From Wikipedia "A Day of General Thanksgiving to Almighty God for the bountiful harvest with which Canada has been blessed – to be observed on the 2nd Monday in October." I like the sounds of that! Happy Canadian Thanksgiving!


----------



## NaeKid (Oct 17, 2008)

Thank you all!

:kiss:


----------



## Startingout-Blair (Aug 28, 2012)

Happy Thanksgiving!


----------



## goshengirl (Dec 18, 2010)

Those look sooooooooooo good!

Happy Thanksgiving! :wave:


----------



## cengasser (Mar 12, 2012)

Happy Thanksgiving! Looks delish!


----------



## siletz (Aug 23, 2011)

Everything looks yummy! Have a wonderful day!


----------



## LilRedHen (Aug 28, 2011)

After the celebration, could you post recipes for the pies, please.


----------



## NaeKid (Oct 17, 2008)

LilRedHen said:


> After the celebration, could you post recipes for the pies, please.

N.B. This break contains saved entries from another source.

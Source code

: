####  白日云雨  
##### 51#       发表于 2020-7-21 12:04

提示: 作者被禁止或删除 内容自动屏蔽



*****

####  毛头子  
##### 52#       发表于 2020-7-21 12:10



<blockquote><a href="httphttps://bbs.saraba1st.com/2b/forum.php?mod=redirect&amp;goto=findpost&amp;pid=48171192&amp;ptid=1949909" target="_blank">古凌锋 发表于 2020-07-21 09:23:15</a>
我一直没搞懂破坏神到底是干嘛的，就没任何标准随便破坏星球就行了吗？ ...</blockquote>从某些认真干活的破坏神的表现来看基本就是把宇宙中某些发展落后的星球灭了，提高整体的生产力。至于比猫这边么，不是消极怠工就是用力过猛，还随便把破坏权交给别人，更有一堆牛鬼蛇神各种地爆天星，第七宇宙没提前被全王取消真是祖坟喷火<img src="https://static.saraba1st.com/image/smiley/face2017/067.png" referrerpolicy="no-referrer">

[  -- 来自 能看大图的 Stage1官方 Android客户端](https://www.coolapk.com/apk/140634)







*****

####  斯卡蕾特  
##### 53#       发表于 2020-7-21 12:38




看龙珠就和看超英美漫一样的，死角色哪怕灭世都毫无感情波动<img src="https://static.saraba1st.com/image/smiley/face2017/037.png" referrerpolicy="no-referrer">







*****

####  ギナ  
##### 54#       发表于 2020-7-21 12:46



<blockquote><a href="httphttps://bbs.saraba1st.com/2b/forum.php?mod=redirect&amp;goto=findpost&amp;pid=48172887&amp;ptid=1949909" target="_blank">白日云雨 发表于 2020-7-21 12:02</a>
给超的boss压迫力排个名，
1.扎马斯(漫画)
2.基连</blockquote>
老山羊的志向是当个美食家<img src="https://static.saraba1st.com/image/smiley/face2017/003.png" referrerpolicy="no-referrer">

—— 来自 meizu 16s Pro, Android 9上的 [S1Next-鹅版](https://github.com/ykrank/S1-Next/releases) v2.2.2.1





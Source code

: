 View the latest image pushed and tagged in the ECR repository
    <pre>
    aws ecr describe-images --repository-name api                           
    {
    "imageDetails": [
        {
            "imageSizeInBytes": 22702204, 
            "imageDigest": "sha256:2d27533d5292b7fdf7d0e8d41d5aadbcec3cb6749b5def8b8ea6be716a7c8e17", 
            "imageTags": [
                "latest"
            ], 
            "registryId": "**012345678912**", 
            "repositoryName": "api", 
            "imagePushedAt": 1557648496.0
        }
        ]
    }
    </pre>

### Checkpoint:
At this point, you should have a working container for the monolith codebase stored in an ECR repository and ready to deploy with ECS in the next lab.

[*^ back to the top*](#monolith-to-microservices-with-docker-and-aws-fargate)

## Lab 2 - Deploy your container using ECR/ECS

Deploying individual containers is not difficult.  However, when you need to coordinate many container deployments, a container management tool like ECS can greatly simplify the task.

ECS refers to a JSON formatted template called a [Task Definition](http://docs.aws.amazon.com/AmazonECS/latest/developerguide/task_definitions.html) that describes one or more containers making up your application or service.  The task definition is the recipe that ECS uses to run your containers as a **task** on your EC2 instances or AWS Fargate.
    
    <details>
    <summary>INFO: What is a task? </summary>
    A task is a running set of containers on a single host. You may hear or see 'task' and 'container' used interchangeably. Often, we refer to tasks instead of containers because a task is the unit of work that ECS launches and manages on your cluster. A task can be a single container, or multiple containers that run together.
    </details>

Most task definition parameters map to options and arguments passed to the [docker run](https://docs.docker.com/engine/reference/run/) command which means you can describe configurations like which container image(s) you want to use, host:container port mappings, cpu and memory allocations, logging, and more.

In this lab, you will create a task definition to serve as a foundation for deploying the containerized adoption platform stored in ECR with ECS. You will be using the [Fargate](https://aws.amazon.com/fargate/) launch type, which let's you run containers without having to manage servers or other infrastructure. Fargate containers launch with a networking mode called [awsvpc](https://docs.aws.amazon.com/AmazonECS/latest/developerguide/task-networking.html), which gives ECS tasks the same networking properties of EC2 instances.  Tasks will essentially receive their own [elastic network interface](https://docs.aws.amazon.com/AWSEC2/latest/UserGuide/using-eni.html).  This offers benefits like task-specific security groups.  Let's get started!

I believe that I had already posted the recipes in the recipe section. The pie-dough for the apple-pies is standard "TenderFlake" recipe with a tablespoon of cinnamon and tablespoon of nutmeg mixed into the dough before rolling out.

From memory only, my apple-pie filling

4 to 6 apples - Quartered, then pealed-n-cored, then quarters sliced into 3 long slices (nice-n-thick)

Mix: 1 cup white flour, 2 cup white sugar, tablespoon brown sugar, 2tsp cinnamon, 1 tsp nutmeg.

Directions: Toss apples in mixture, fill pie-crust bottom, put lid on top (lattice or solid with vent-holes), sprinkle cinnamon-sugar over everything, bake at 400°F for 15 minutes, turn oven down to 350°F for 45 minutes and enjoy once cooled.

When I get home tonight, if I made a mistake in my writing of this down, I'll edit the recipe for you.

The recipe for the BubblyPies comes from Anne McCafferey's book "The Guide to the DragonRiders of Pern" - http://www.amazon.com/Dragonlovers-Guide-Pern-Second-Edition/dp/0345412745

Basically, BubblyPies are upside-down blueberry tarts where the pie-dough is rolled-out, cut with large round cookie-cutter, blueberries spooned on top and then covered with another piece of pie-dough and pinched closed, baked at 350°F for about 22 minutes.


----------